Demo
Brian Wood y Becky Cloonan
Planeta DeAgostini, 2011
ISBN: 978-84-674-8723-7
352 páginas
18,95 €
Traducción de Bittor García
José Martínez Ros
La adolescencia es, sin duda, uno de los temas más complicados a los que cabe enfrentarse en las distintas formas narrativas del arte; todos tenemos un recuerdo generalmente incómodo de esa época de transición plagada de trampas, miedos, deseos e insatisfacción. En literatura, desde el Lazarillo de Tormes al viaje por el Mississippi de Huckleberry Finn hasta los fantásticos y geniales adolescentes de Salinger, es un tema que, con mayor o peor acierto, se ha tratado en múltiples ocasiones, no tanto en su joven hermano, el cómic. En este caso, el artista que se enfrenta a ese reto es el guionista, Brian Wood, conocido por su trabajos para Vertigo, la división de DC Comics enfocada a un público más adulto en la que han explotado algunos enormes talentos, como Alan Moore (V de Vendetta), Garth Ennis (Predicador) o Neil Gaiman (Sandman).

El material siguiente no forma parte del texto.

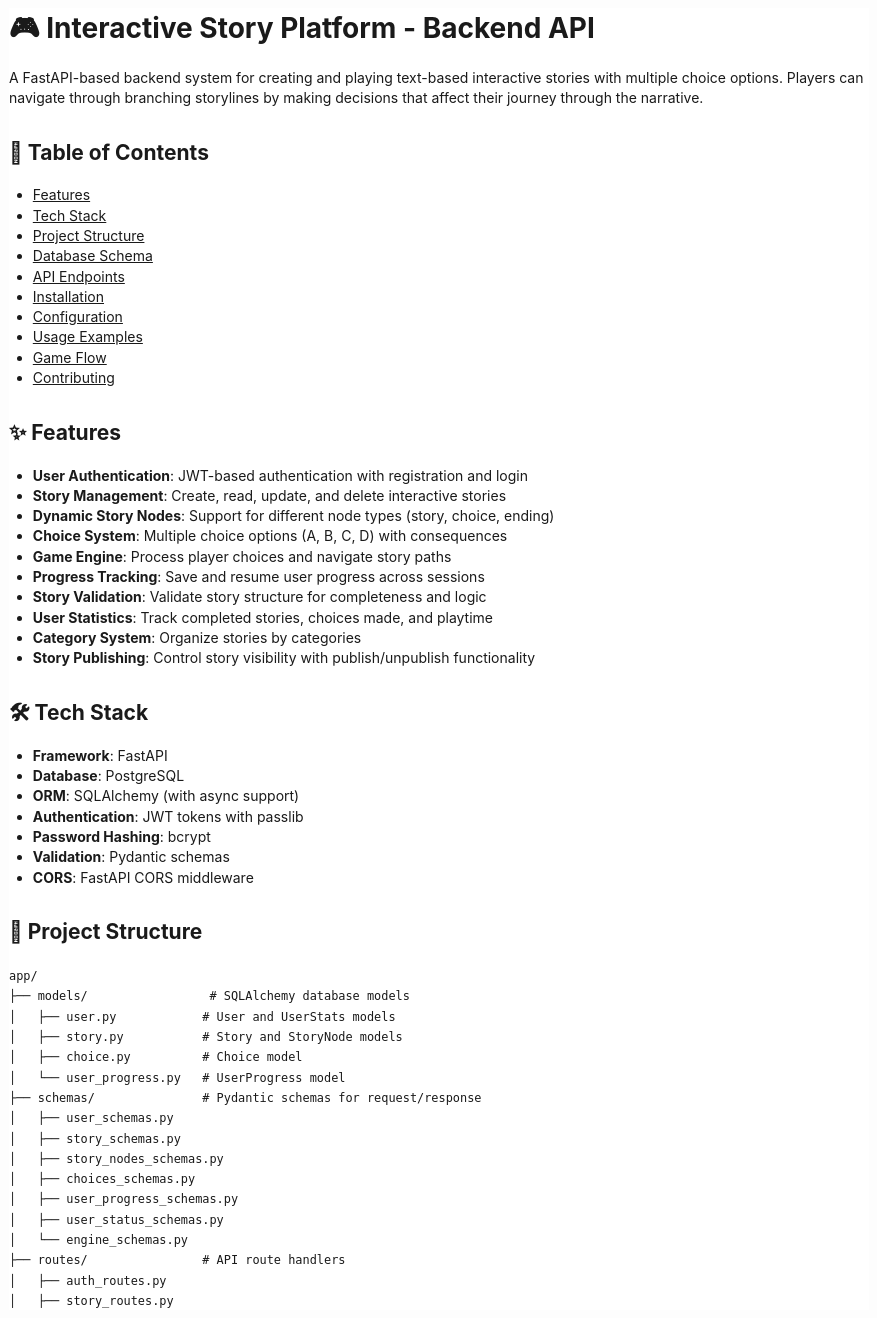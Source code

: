 # 🎮 Interactive Story Platform - Backend API

A FastAPI-based backend system for creating and playing text-based interactive stories with multiple choice options. Players can navigate through branching storylines by making decisions that affect their journey through the narrative.

## 📖 Table of Contents

- [Features](#-features)
- [Tech Stack](#-tech-stack)
- [Project Structure](#-project-structure)
- [Database Schema](#-database-schema)
- [API Endpoints](#-api-endpoints)
- [Installation](#-installation)
- [Configuration](#-configuration)
- [Usage Examples](#-usage-examples)
- [Game Flow](#-game-flow)
- [Contributing](#-contributing)

## ✨ Features

- **User Authentication**: JWT-based authentication with registration and login
- **Story Management**: Create, read, update, and delete interactive stories
- **Dynamic Story Nodes**: Support for different node types (story, choice, ending)
- **Choice System**: Multiple choice options (A, B, C, D) with consequences
- **Game Engine**: Process player choices and navigate story paths
- **Progress Tracking**: Save and resume user progress across sessions
- **Story Validation**: Validate story structure for completeness and logic
- **User Statistics**: Track completed stories, choices made, and playtime
- **Category System**: Organize stories by categories
- **Story Publishing**: Control story visibility with publish/unpublish functionality

## 🛠 Tech Stack

- **Framework**: FastAPI
- **Database**: PostgreSQL
- **ORM**: SQLAlchemy (with async support)
- **Authentication**: JWT tokens with passlib
- **Password Hashing**: bcrypt
- **Validation**: Pydantic schemas
- **CORS**: FastAPI CORS middleware

## 📁 Project Structure

```
app/
├── models/                 # SQLAlchemy database models
│   ├── user.py            # User and UserStats models
│   ├── story.py           # Story and StoryNode models
│   ├── choice.py          # Choice model
│   └── user_progress.py   # UserProgress model
├── schemas/               # Pydantic schemas for request/response
│   ├── user_schemas.py
│   ├── story_schemas.py
│   ├── story_nodes_schemas.py
│   ├── choices_schemas.py
│   ├── user_progress_schemas.py
│   ├── user_status_schemas.py
│   └── engine_schemas.py
├── routes/                # API route handlers
│   ├── auth_routes.py
│   ├── story_routes.py
```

Wood ha alcanzado un éxito considerable entre los aficionados con títulos espectaculares, como Northlanders, ambientada en la salvaje era vikinga, o DMZ, que recrea una imaginaria guerra civil en Estados Unidos; en Demo intenta algo completamente distinto y, desde luego, mucho más intimista: doce historias independientes entre sí sobre jóvenes en distintos tipos de encrucijada vital de la que no siempre saldrán indemnes. Jóvenes, en ocasiones casi niños, frustrados, llenos de resentimiento o culpa, que crecen en una sociedad adormilada y desestructurada que no les ofrece demasiadas salidas. Unos de los elementos más atractivos de este cómic es que en muchos casos están dotados de poderes increíbles, superfuerza, telequinesis, inmortalidad… pero difícilmente saben cómo usarlos en su día a día. Lo que nos recuerda no tanto a la malograda serie de televisión Héroes, sino a su muy superior réplica británica, Misfits. La inclusión de esos superpoderes no afecta en absoluto a la tonalidad realista y trágica que Wood otorga a sus historias: pueden ser individuos extraordinarios, pero los vemos en situaciones extraídas del no demasiadas veces fantástico mundo en que vivimos todos nosotros.
No todas las historias están igual de logradas, pero varias de ellas, como la quinta, centrada en una chica con el don de adoptar la imagen más atractiva posible para el que la observe o la novena, acerca de la ruptura de una pareja y que recuerda en más de un detalle a Olvídate de mí, la genial creación de Charlie Kaufman y Michel Gondry, nos convencen con su mezcla de belleza –una belleza exasperada y vertiginosa- y emoción, a lo que también contribuye la dibujante Becky Cloonan. Cloonan había sido, por su parte, la responsable de otra serie de cómic de Vertigo, American Virgin, una curiosa exploración de la religiosidad norteamericana (que nos parece tan extravagante e incomprensible a nosotros, los europeos). En sus trazos enérgicos y sombríos, como en buena parte de los artistas de su generación, se aprecia una fuerte influencia del manga japonés.
¿Qué sería de los integrantes de los X-Men si nunca hubiera existido un Profesor Xavier, si nadie los guiara, si no tuvieran superenemigos o vivieran en un vecindario de clase baja? En el caso de que les parezca una pregunta interesante lean Demo.